# PROBLEM DESCRIPTION
Count every line in the data below where "clicks" occurs, then state that number and nothing more.

+--

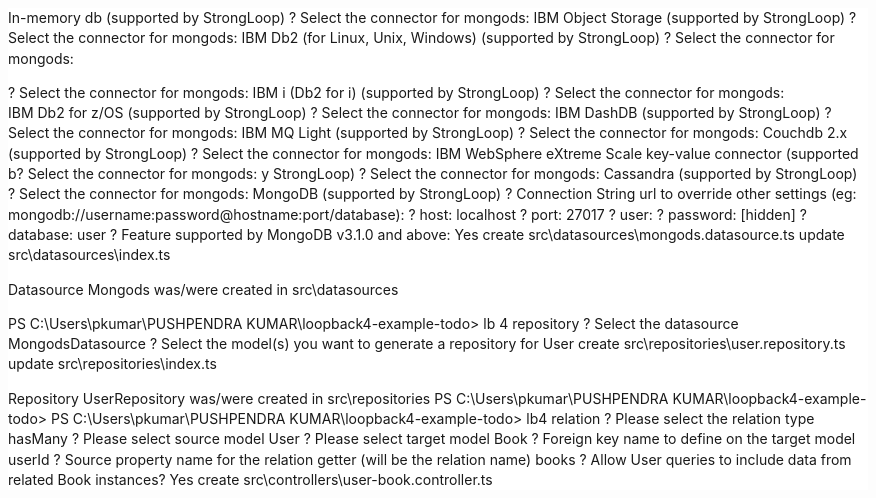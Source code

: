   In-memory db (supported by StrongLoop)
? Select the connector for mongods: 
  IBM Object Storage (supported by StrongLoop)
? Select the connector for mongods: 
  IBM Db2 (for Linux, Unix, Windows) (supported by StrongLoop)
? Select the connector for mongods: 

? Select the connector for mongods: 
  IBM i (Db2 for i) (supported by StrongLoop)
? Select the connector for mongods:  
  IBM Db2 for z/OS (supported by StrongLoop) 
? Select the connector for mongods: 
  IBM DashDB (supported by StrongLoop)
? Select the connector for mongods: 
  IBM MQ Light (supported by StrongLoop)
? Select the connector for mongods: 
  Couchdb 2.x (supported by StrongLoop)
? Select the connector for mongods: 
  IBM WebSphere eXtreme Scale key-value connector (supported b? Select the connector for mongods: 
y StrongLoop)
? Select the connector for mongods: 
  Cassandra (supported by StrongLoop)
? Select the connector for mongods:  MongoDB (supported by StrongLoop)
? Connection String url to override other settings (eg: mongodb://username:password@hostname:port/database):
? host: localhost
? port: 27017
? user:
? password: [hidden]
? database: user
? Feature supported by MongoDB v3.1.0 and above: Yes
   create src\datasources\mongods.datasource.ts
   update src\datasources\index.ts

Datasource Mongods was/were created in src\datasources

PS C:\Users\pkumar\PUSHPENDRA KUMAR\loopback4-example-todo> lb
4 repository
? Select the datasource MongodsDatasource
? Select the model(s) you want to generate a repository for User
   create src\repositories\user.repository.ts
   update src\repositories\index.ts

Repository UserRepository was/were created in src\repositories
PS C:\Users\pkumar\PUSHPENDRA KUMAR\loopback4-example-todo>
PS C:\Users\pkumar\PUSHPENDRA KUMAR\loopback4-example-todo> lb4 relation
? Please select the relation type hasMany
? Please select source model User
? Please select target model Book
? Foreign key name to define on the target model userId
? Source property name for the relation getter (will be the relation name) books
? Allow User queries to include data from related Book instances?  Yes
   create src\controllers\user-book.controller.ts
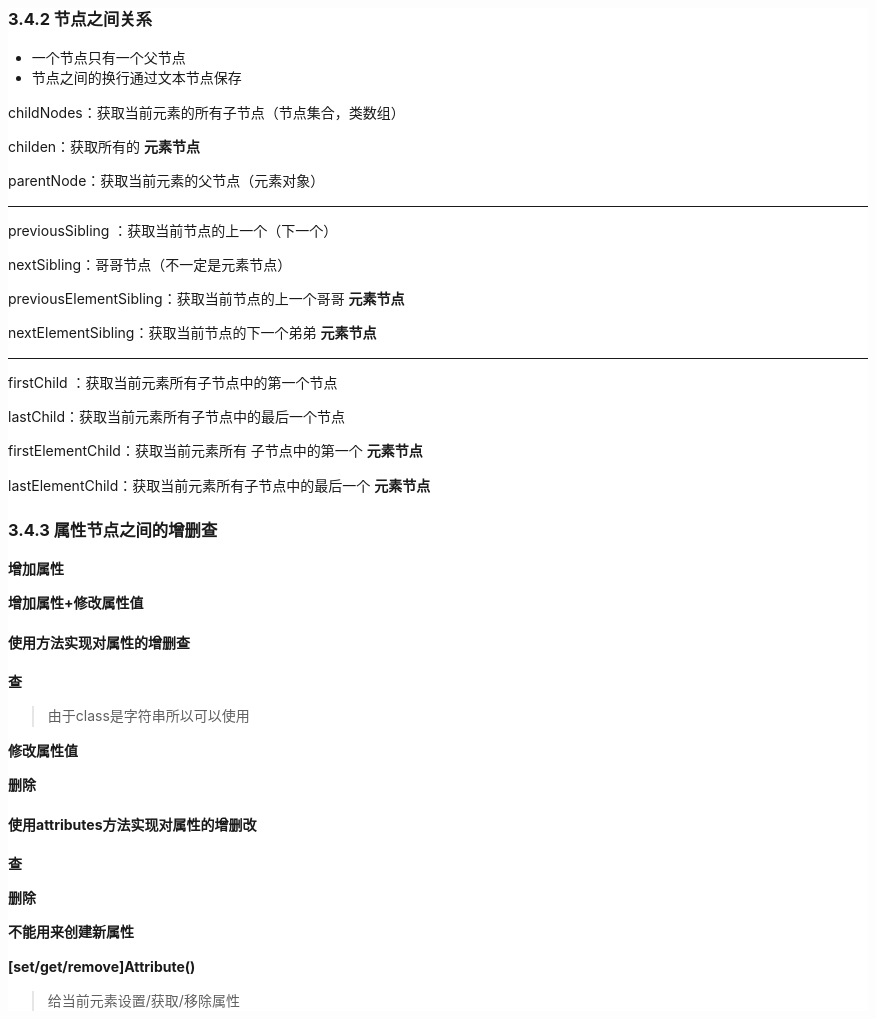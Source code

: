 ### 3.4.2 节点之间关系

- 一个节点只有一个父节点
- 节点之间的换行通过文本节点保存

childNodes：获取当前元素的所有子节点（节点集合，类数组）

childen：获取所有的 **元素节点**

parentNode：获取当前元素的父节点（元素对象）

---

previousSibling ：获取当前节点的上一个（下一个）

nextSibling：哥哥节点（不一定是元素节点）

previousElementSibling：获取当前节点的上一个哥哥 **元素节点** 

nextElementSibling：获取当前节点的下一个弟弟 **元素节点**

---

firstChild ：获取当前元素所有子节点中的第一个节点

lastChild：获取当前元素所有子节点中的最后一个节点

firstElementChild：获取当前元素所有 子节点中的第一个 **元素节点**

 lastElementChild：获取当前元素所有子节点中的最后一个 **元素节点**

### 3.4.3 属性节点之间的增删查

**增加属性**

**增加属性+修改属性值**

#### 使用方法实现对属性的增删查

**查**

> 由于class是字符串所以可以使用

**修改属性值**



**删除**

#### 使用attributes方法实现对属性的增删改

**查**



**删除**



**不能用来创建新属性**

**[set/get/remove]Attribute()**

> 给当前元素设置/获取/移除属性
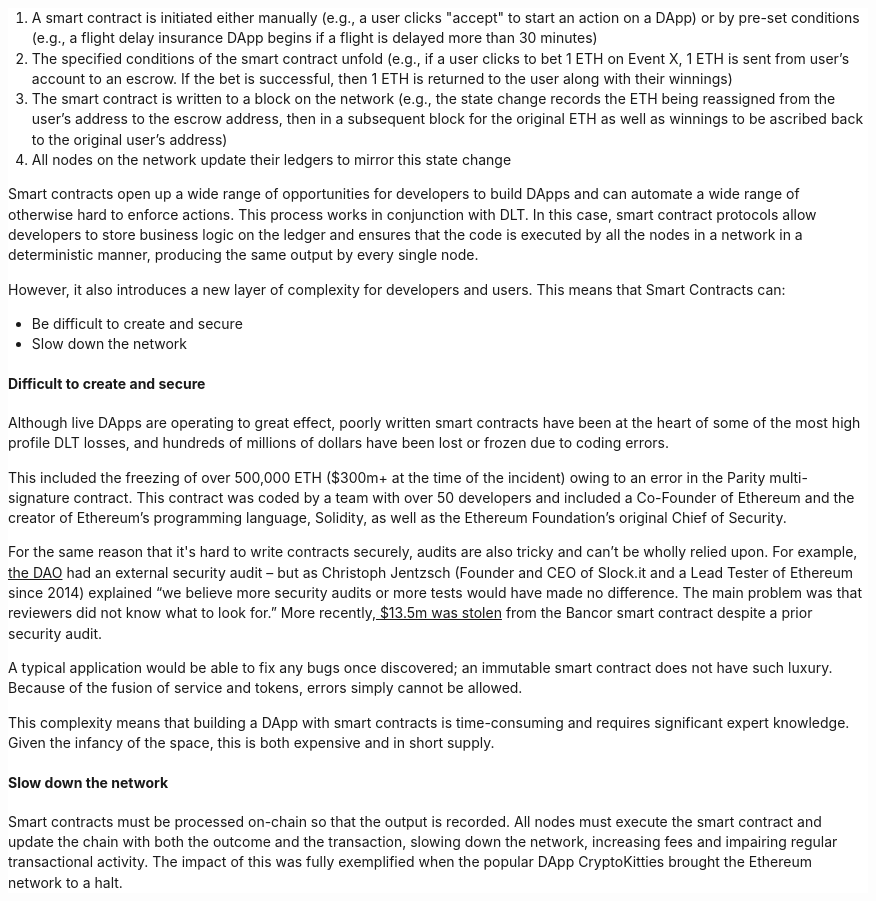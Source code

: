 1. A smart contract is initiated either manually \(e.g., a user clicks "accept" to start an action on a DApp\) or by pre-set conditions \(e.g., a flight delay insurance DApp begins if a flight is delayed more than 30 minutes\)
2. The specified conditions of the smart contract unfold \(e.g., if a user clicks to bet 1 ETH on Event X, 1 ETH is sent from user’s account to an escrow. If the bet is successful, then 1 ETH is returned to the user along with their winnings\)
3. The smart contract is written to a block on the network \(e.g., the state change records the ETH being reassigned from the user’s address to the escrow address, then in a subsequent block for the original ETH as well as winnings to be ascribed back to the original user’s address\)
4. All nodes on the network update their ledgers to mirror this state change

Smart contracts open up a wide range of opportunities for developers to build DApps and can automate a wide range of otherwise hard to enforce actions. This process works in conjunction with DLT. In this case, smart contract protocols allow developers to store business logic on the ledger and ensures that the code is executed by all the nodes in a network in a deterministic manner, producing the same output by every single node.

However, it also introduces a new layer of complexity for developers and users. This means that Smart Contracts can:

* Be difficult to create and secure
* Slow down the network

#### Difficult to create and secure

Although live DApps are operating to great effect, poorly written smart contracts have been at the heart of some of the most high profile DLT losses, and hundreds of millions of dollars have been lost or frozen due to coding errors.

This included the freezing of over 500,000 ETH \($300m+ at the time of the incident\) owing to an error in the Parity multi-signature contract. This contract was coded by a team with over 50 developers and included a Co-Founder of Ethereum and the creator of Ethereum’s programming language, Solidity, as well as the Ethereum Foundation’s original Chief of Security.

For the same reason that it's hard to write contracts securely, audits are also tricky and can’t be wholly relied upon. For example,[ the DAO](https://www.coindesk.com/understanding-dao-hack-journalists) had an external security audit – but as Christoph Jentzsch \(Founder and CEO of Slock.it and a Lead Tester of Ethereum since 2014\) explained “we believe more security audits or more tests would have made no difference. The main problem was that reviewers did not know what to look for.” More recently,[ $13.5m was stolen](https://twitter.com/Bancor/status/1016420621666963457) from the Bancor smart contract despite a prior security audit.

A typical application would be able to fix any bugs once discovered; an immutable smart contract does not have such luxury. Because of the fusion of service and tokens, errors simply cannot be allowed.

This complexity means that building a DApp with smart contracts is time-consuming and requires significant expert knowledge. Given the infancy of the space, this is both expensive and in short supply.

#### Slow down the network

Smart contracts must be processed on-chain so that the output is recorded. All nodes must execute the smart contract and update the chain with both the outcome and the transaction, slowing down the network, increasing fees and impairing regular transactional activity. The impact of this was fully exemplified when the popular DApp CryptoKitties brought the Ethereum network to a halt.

+--

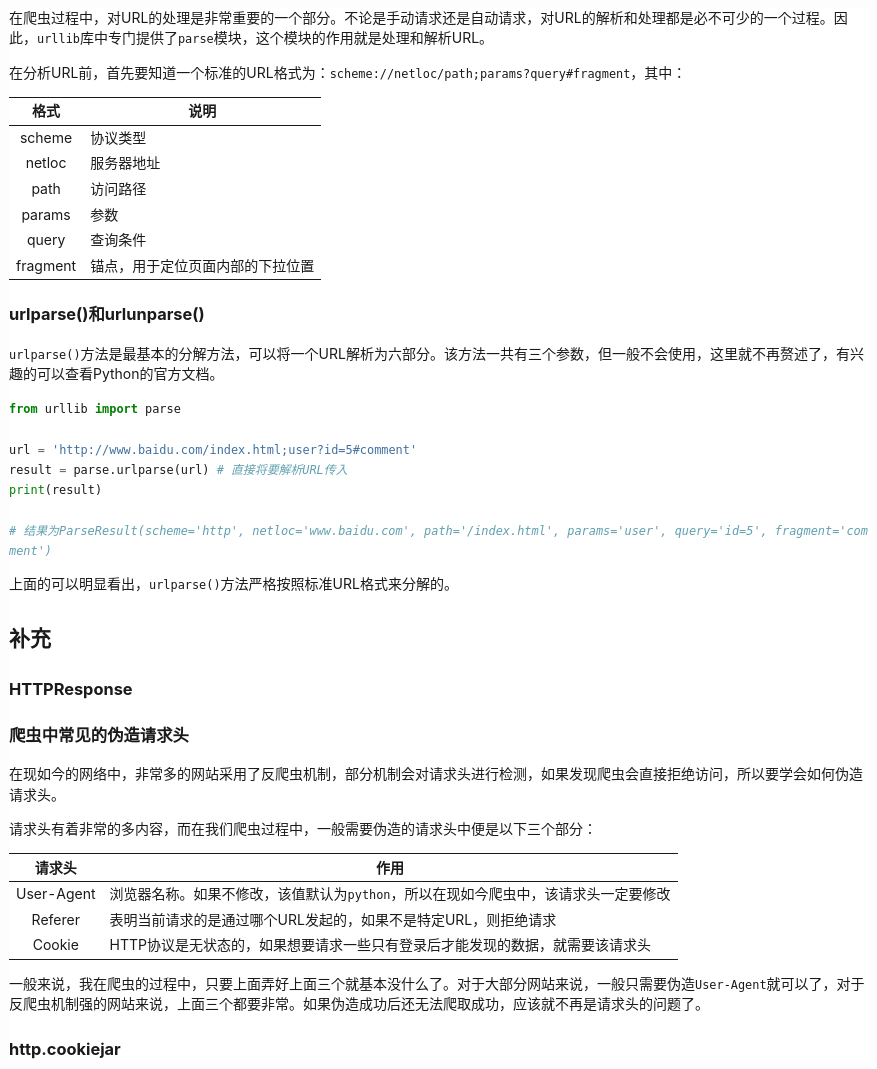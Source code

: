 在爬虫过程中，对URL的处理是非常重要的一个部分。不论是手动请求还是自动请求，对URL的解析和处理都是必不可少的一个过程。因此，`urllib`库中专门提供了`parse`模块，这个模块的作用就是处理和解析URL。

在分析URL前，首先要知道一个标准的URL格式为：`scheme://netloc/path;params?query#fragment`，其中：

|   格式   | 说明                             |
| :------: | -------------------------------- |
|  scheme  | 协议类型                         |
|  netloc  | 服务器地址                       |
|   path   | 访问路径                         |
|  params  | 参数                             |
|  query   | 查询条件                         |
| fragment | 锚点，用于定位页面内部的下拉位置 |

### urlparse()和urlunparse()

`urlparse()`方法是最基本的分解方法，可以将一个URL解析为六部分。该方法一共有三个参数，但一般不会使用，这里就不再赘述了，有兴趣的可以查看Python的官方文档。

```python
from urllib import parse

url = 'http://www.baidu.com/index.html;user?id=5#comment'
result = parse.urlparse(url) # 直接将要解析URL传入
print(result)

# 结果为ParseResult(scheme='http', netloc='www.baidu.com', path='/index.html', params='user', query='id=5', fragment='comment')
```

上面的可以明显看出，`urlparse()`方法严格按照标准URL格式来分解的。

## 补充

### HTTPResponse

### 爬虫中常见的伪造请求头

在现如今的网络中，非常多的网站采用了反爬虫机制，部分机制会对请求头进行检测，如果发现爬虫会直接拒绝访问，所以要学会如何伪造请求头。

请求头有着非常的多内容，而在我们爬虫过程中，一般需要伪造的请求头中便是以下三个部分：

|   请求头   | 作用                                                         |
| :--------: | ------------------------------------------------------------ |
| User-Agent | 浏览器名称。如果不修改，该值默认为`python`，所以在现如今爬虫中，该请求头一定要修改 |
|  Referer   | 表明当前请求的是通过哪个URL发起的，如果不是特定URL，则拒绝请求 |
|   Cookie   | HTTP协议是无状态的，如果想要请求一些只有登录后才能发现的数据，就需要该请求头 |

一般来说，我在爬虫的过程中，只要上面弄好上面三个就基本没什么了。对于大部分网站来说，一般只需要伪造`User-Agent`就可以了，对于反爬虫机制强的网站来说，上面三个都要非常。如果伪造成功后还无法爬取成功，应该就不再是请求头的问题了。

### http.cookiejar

+--

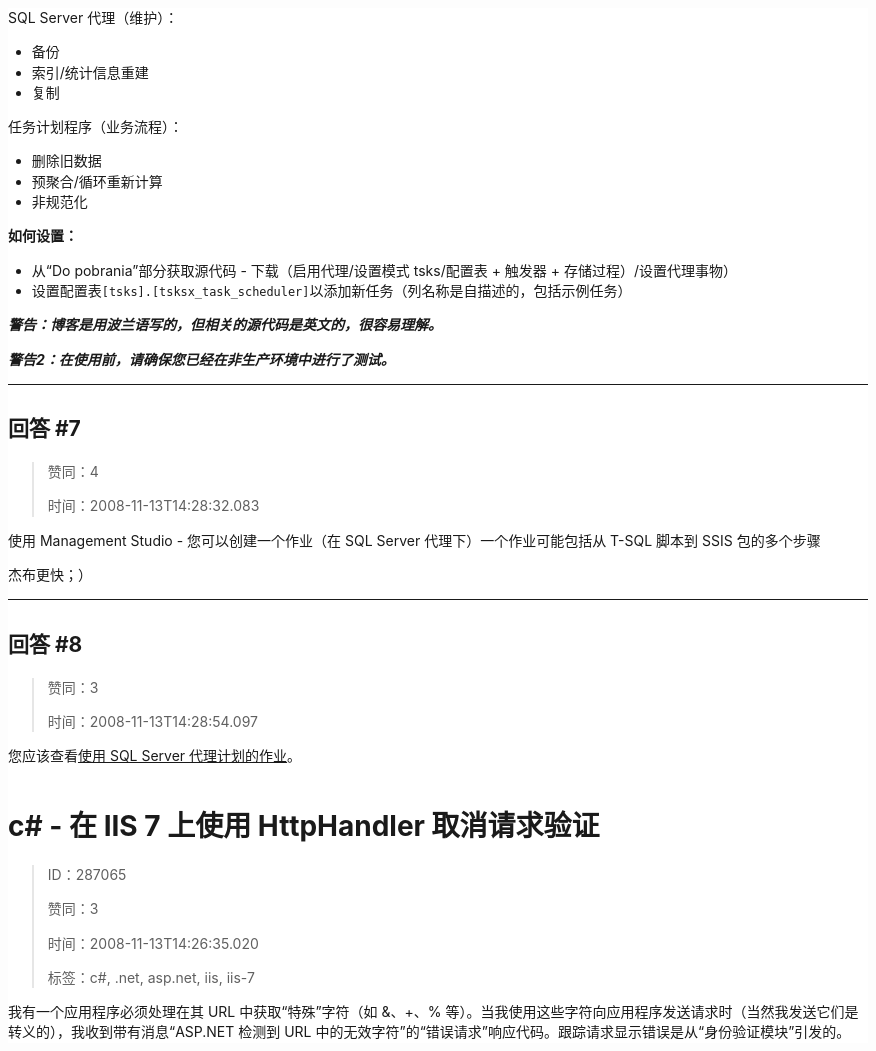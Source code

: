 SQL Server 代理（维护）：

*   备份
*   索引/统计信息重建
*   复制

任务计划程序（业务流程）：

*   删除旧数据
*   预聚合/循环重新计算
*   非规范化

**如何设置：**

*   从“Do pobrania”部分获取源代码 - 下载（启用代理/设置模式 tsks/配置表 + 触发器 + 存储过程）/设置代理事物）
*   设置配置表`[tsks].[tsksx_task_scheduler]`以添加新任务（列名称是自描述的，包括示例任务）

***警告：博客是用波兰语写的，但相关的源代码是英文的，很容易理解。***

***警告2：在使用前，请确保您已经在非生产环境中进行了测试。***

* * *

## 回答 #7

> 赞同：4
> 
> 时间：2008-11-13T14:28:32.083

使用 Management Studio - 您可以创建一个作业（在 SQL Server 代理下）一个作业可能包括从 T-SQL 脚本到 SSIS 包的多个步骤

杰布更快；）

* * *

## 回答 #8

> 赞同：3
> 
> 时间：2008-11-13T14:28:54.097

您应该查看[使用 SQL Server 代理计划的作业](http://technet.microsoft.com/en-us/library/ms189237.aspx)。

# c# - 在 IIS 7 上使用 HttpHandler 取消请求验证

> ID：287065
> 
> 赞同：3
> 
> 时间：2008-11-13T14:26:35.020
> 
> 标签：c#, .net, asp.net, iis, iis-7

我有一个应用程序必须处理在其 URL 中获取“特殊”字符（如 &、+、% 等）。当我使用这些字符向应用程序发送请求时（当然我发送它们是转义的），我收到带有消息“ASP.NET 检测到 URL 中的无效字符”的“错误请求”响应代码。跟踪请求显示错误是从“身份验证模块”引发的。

+--

# THE ANSWER
2